As, it seems obvious to me, it should. If a sentence S expresses a
committment, then its denial ~S should deny that committment, not repeat it.    (039)

> So if I can't find another way to express the negation of "Some dogs are
friendly", then I need to drop my original intuition and all this will have
been just a tempest in a teapot.
> So here's my attempt to formalize the negation of "Some dogs are friendly"
without switching from conjunction to material conditionals. I begin by
using this paraphrase: "No dogs are friendly". I'm talking about dogs, just
as I was when I said "Some dogs are friendly". From this point of view,
"Nothing is both a dog and is friendly" is not synonymous with "No dogs are
friendly".    (040)

Hmm. But surely there are entailments between these. Do you agree that 'no
dogs are friendly' certainly at least entails 'nothing is both a dog and is
friendly' ? This seems intuitively clear to me, for the latter would be
false only if there were a friendly dog. Similar reasoning shows that the
reverse entailment also holds: for if nothing is both doggish and friendly,
then a friendly dog is clearly impossible. So these two statements entail
each other, which means that they have identical truth conditions (they are
true or false in exactly the same circumstances: they make identical claims
about the world.) So how can you believe one of them but not the other?    (041)
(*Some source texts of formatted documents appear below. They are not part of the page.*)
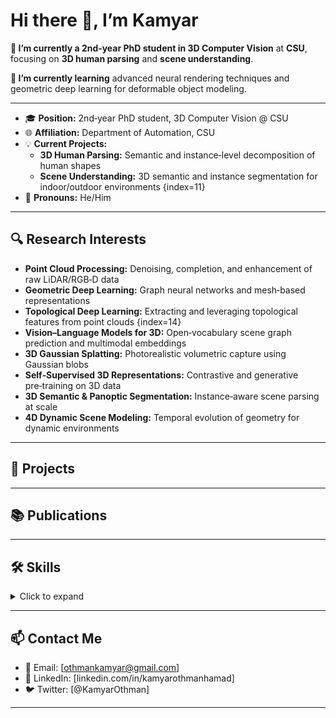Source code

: 

<!--
**kamyarothmanhamad/kamyarothmanhamad** is a ✨ _special_ ✨ repository because its `README.md` (this file) appears on your GitHub profile.

Here are some ideas to get you started:

- 🔭 I’m currently working on ...
- 🌱 I’m currently learning ...
- 👯 I’m looking to collaborate on ...
- 🤔 I’m looking for help with ...
- 💬 Ask me about ...
- 📫 How to reach me: ...
- 😄 Pronouns: ...
- ⚡ Fun fact: ...
-->


<!--
  ⚠️ Rename this file to README.md
  ⚠️ This repo’s name must exactly match your GitHub username to display this on your profile :contentReference[oaicite:3]{index=3}.
-->

# Hi there 👋, I’m Kamyar

**🔭 I’m currently a 2nd‑year PhD student in 3D Computer Vision** at **CSU**, focusing on **3D human parsing** and **scene understanding**.


**🌱 I’m currently learning** advanced neural rendering techniques and geometric deep learning for deformable object modeling.

---

- 🎓 **Position:** 2nd‑year PhD student, 3D Computer Vision @ CSU  
- 🌐 **Affiliation:** Department of Automation, CSU  
- 💡 **Current Projects:**  
  - **3D Human Parsing:** Semantic and instance‑level decomposition of human shapes  
  - **Scene Understanding:** 3D semantic and instance segmentation for indoor/outdoor environments {index=11}  
- 💬 **Pronouns:** He/Him
  
---

## 🔍 Research Interests  
- **Point Cloud Processing:** Denoising, completion, and enhancement of raw LiDAR/RGB‑D data 
- **Geometric Deep Learning:** Graph neural networks and mesh‑based representations  
- **Topological Deep Learning:** Extracting and leveraging topological features from point clouds {index=14}  
- **Vision–Language Models for 3D:** Open‑vocabulary scene graph prediction and multimodal embeddings 
- **3D Gaussian Splatting:** Photorealistic volumetric capture using Gaussian blobs  
- **Self‑Supervised 3D Representations:** Contrastive and generative pre‑training on 3D data  
- **3D Semantic & Panoptic Segmentation:** Instance‑aware scene parsing at scale   
- **4D Dynamic Scene Modeling:** Temporal evolution of geometry for dynamic environments  

---

## 🚀 Projects  
<!-- For each project, link to the repo and include a one‑sentence description. -->


---

## 📚 Publications  

---

## 🛠️ Skills  
<details>
<summary>Click to expand</summary>

- **Languages:** Python, C++, CUDA  
- **Frameworks:** PyTorch, Open3D  
- **Tools:** Git, Docker 
</details> 

---

## 📫 Contact Me  
- 📧 Email: [othmankamyar@gmail.com]  
- 🔗 LinkedIn: [linkedin.com/in/kamyarothmanhamad]  
- 🐦 Twitter: [@KamyarOthman]  

---
<!--
## 🔗 Quick Links  
- 📄 [Curriculum Vitae](https://your‑university.edu/yourcv.pdf)  
- 📊 [GitHub Stats](https://github.com/yourname/github-readme-stats)  -->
> The former is an awkward paraphrase whose purpose is to support a view of
universal quantification in which it does not involve ontological
commitment. The latter is a way to talk about all dogs, not just about some
of them.    (042)

But if it talks about all dogs, then surely its logical form should be
something like 'all dogs....', which is standardly rendered as 'forall
things x, if x is a dog then....'. Again, this seems kind of obvious. Which
part of it do you think is mistaken? (Do you object to the standard
rendering of a restricted quantifier ('all dogs...') as a universal
implication (Ux Dx -> ...) ?)    (043)

> So here's my attempt.
> Tom and Pat 3
> Tom: <<<Why should "All dogs are renates" not be expressed as Ux(Dx & 
> Rx)?>>>
> Pat: <<<Because that would then also express "All renates are dogs", 
> by the symmetry of conjunction, and would entail "Everything is a 
> dog", by &-elimination.>>>
> Tom: I hadn't thought of that. But the following occurs to me:
> Statements have a subject and a predicate. Considering atomic statements,
to keep things simple. So "All dogs are renates" has "dogs" as its subject
term (aka "NP") and "are renates" as its predicate term (aka "VP").    (044)

? Are you saying that the logical form of this should be Renates(Dogs) ? (I
hope not)    (045)

> NPs identify types, i.e. universals whose instances are particulars. VPs
identify properties/relations, i.e. universals whose instances are not
particulars. Particulars (Aristotelian primary substances) exist without
dependency on properties; but properties depend on particulars to "inhere
in".    (046)

This seems very shaky ground on which to try to build a theory. In English,
at least, nominalizations allow almost any verb to be treated as a noun. If
the verb "shake" must identify a non-particular universal, what does the NP
"a shaking" denote? Is not every shaking an instance of the verb 'to shake'?    (047)

> Predicate logic ignores this distinction.    (048)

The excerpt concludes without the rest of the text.